È una scusa per troncare o delegare

- Sottrarsi a richieste e situazioni senza dire un “no” diretto.

- Attirare l’attenzione su di sé, farsi servire e rispettare.

- Manipolare partner e amici a proprio piacimento.

- Concludere un rapporto di coppia senza sentirsi in colpa.

- Delegare ad altri incombenze spiacevoli o fastidiose.

La guida pratica: approfittane per guarire

Osservati con onestà: se stai usando la tua depressione per avere vantaggi, non puoi non accorgertene. Attenzione: non si tratta di sentirsi in colpa per questo. Ciò che persegui col “ricatto” dei sintomi, ti indica quella che spesso è la vera “causa” della tua crisi depressiva. Ad esempio: se li usi per dire “no” a qualcosa, forse la depressione è nata proprio dal dire troppi “sì”, cioè dal vivere situazioni non autentiche, da cui la depressione cerca di “salvarti”. Se la usi per uscire da una relazione stantia, proprio lì c’è qualcosa che non va. E così via. Se impari - eventualmente con l’aiuto di una psicoterapia - ad affrontare queste situazioni in modo sano, la depressione non ti servirà più e allo stesso tempo avrai migliorato il tuo sviluppo psichico.

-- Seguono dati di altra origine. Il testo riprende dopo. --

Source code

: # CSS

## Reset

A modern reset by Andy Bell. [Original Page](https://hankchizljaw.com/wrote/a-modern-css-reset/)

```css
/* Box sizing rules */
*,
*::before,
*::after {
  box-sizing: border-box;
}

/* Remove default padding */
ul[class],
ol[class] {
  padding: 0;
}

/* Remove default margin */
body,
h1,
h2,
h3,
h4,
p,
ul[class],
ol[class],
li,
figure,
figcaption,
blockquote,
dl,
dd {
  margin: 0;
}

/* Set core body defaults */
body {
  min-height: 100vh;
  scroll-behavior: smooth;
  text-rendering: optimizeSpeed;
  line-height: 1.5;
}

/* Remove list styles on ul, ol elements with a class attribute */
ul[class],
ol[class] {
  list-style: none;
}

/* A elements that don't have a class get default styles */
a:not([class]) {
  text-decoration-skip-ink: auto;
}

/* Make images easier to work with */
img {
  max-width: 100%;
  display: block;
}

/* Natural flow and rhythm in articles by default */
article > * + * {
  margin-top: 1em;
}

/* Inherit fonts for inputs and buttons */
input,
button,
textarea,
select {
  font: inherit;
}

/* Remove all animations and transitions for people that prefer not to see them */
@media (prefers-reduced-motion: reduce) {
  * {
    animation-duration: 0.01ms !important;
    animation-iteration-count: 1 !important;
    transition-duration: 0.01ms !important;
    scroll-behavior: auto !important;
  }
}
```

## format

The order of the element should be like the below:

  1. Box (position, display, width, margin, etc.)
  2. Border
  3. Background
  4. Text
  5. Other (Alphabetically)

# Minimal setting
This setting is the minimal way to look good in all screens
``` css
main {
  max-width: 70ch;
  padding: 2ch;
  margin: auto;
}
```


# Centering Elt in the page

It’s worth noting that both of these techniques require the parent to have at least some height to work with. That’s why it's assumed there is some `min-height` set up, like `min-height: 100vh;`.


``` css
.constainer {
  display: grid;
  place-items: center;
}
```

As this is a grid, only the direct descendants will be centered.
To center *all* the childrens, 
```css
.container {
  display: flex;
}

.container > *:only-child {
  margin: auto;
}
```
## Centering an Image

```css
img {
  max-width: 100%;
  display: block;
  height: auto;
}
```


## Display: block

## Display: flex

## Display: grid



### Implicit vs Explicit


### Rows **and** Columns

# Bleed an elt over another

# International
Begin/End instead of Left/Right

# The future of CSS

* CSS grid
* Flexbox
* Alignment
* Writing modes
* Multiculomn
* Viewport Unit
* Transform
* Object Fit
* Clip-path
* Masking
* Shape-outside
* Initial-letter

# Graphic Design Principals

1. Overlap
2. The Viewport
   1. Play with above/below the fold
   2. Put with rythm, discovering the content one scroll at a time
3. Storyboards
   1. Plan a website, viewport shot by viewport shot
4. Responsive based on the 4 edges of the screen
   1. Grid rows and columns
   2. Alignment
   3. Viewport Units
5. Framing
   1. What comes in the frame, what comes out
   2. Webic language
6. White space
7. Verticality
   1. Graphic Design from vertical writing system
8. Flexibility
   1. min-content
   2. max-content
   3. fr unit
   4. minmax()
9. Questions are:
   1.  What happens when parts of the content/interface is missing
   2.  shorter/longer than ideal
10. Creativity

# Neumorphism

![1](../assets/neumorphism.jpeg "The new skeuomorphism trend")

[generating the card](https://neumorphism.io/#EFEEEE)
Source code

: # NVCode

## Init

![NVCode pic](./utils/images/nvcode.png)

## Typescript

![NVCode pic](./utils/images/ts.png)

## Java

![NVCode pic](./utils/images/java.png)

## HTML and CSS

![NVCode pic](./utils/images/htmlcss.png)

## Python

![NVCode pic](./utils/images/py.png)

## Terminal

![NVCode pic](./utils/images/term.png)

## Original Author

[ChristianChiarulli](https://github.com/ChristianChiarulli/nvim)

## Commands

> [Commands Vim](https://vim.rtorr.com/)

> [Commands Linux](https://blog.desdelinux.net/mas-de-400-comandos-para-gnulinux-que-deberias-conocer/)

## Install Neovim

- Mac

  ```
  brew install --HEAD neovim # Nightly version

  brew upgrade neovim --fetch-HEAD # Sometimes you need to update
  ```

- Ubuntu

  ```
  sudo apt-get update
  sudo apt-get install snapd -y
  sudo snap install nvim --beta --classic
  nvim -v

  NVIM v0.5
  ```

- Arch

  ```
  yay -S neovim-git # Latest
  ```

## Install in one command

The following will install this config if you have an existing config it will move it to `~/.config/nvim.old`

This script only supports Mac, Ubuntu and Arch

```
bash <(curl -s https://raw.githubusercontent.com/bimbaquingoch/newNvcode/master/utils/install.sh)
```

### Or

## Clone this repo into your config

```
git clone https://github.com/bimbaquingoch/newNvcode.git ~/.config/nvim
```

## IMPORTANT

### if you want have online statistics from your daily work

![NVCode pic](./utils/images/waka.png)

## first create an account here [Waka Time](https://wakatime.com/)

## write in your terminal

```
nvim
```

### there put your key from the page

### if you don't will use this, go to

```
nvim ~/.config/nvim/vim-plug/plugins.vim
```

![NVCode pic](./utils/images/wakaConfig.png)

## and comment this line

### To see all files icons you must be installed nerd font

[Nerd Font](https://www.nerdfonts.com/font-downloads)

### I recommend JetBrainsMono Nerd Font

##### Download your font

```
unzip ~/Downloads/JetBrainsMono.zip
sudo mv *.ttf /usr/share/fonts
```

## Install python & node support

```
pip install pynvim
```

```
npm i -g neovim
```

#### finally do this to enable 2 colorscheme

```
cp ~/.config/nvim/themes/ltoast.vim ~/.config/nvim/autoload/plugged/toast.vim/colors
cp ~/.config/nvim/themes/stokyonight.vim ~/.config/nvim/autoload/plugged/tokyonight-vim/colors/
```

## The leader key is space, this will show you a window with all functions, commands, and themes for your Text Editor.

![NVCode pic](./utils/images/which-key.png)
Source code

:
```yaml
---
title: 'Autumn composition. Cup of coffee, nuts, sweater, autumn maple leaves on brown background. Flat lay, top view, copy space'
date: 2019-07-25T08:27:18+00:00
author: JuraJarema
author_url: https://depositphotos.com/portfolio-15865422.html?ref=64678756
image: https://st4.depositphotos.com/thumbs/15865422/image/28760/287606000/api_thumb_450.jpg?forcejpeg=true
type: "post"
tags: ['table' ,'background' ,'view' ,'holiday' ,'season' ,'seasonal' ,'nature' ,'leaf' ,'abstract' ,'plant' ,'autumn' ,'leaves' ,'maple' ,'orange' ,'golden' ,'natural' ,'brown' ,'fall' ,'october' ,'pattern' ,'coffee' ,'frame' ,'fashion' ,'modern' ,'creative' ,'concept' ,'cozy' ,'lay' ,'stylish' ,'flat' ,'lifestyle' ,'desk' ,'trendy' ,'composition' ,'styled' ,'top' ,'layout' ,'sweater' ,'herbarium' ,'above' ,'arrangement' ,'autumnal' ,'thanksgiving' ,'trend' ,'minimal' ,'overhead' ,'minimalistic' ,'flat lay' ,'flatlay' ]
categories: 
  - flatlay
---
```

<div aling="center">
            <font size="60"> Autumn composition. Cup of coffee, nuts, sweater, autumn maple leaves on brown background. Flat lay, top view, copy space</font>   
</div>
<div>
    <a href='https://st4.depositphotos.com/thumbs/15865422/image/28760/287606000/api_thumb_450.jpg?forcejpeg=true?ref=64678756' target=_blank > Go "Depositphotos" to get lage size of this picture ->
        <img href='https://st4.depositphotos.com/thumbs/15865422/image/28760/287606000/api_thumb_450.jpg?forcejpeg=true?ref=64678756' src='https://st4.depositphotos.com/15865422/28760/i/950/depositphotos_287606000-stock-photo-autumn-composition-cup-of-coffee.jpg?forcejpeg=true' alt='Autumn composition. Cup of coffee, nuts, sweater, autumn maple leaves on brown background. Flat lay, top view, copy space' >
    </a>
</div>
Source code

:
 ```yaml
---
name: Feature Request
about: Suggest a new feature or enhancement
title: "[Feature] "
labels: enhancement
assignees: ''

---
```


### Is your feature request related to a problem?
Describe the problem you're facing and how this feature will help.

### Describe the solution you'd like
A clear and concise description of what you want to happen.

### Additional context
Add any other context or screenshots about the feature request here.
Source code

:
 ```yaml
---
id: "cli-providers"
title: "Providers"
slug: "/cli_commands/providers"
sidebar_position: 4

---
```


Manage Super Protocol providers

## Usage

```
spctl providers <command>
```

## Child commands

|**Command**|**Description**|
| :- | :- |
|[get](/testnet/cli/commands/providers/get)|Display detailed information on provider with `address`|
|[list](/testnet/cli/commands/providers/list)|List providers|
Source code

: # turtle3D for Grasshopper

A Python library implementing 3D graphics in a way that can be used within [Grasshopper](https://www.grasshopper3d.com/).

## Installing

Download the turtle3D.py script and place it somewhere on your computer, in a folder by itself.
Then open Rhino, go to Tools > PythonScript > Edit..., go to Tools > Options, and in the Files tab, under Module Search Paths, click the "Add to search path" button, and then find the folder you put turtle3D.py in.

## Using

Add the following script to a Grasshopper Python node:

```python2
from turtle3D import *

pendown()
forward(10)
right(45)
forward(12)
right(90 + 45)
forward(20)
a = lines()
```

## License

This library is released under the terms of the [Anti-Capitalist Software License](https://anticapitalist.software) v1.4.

Amici e familiari: il consiglio in più

Aiutare un depresso non significa compiacerlo

Cosa fare se un amico o il partner si comportano così con noi? Non è facile capire quando l’altro ci sta manipolando, ma se ti senti forzato a fare cose che non faresti mai, se senti che ti vengono richieste rinunce continue, se ti senti sotto ricatto, vuol dire che è così. Bisogna comprendere che il vero aiuto che si può dare a una persona depressa non è compiacerla in tutto o star dietro a ogni sua richiesta, ma offrire presenza, supporto e dialogo associati a una fermezza nel non permettergli di abusare della sua posizione di “malato”.